Pattern History Invariant Branch Prediction

    Taking a vacation day - actually, a so-called "floating holiday" on today, USA President's Day - so that I could be with my daughter, who is off school, and so that I could pick up my wife at the airport.


https://semipublic.comp-arch.net/wiki/Pattern_History_Invariant_Branch_Prediction
{{Terminology Term}}
[[Category:Branch Prediction]]

= Terminology =

Many branch predictors have a property that I call [[Pattern History Invariant Branch Prediction]].
By this I mean that the cannot change their prediction for a branch, e.g. from taken to not-taken, or vice versa, without having an intervening misprediction.

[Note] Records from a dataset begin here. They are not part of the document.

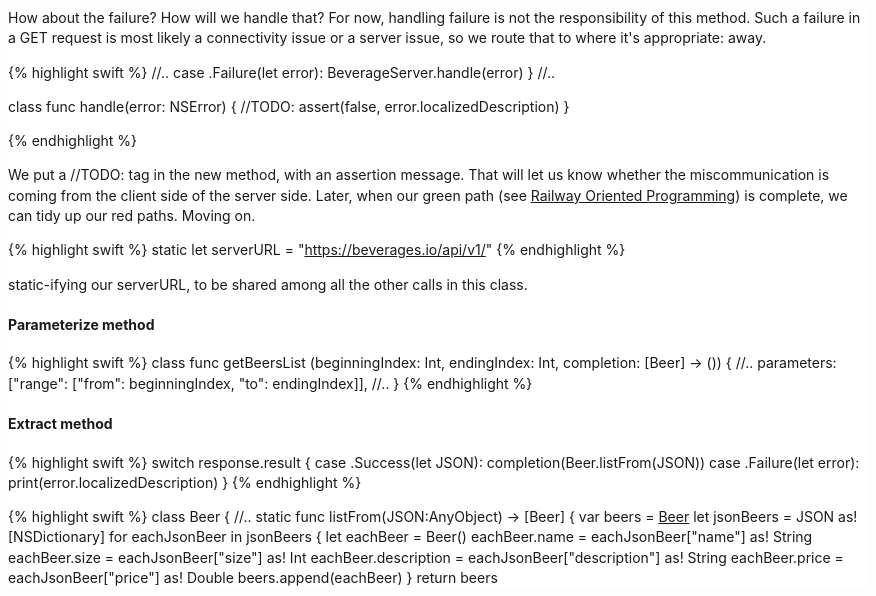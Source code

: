 How about the failure? How will we handle that? For now, handling failure is not the responsibility of this method. Such a failure in a GET request is most likely a connectivity issue or a server issue, so we route that to where it's appropriate: away.

{% highlight swift %}
//..
  case .Failure(let error):
    BeverageServer.handle(error)
  }
//..

class func handle(error: NSError) {
  //TODO:
  assert(false, error.localizedDescription)
}

{% endhighlight %}

We put a //TODO: tag in the new method, with an assertion message. That will let us know whether the miscommunication is coming from the client side of the server side. Later, when our green path (see [Railway Oriented Programming](http://www.slideshare.net/ScottWlaschin/railway-oriented-programming)) is complete, we can tidy up our red paths. Moving on.

{% highlight swift %}
  static let serverURL = "https://beverages.io/api/v1/"
{% endhighlight %}

static-ifying our serverURL, to be shared among all the other calls in this class.

#### Parameterize method

{% highlight swift %}
class func getBeersList (beginningIndex: Int, endingIndex: Int, completion: [Beer] -> ()) {
//..
    parameters:
          ["range":
            ["from": beginningIndex,
               "to": endingIndex]],
//..
}
{% endhighlight %}

#### Extract method

{% highlight swift %}
switch response.result {
        case .Success(let JSON):
          completion(Beer.listFrom(JSON))
        case .Failure(let error):
          print(error.localizedDescription)
        }
{% endhighlight %}

{% highlight swift %}
class Beer {
//..
  static func listFrom(JSON:AnyObject) -> [Beer] {
    var beers = [Beer]()
    let jsonBeers = JSON as! [NSDictionary]
    for eachJsonBeer in jsonBeers {
      let eachBeer = Beer()
      eachBeer.name = eachJsonBeer["name"] as! String
      eachBeer.size = eachJsonBeer["size"] as! Int
      eachBeer.description = eachJsonBeer["description"] as! String
      eachBeer.price = eachJsonBeer["price"] as! Double
      beers.append(eachBeer)
    }
    return beers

    Okay, I admit: "Pattern History Invariant" is a bad name. It is pompous, and not very intuitive. I welcome proposal for a different name. Something like "Branch predictor that can't change it's mind without a misprediction"?
      == Bad Joke == Oooh, how about "Can't change its mind without a fight"? I'm tempted to call it a Scottish, Irish, or a "My Wife" branch predictor - but I'll get in trouble for any and all of these, and only mention them because I am humor impaired.

= Why does this matter? =

== [[Timing Invariant Branch Prediction]] ==

Pattern history invariance can be a useful property, because it makes it easier to build
[[Timing Invariant Branch Prediction]].
Which has several good properties, such as making val

In particular, it means that delaying updating the pattern tables used to make predictions until retirement will NOT result in any more mispredictions than would otherwise occur
- any such mispredictions would already be on the wrong path, younger than a misprediction that would occur no matter what.

Delaying the pattern table update from, e.g. branch execution to retirement has the possible benefit that [[wrong path]] execution will not corrupt the branch predictor.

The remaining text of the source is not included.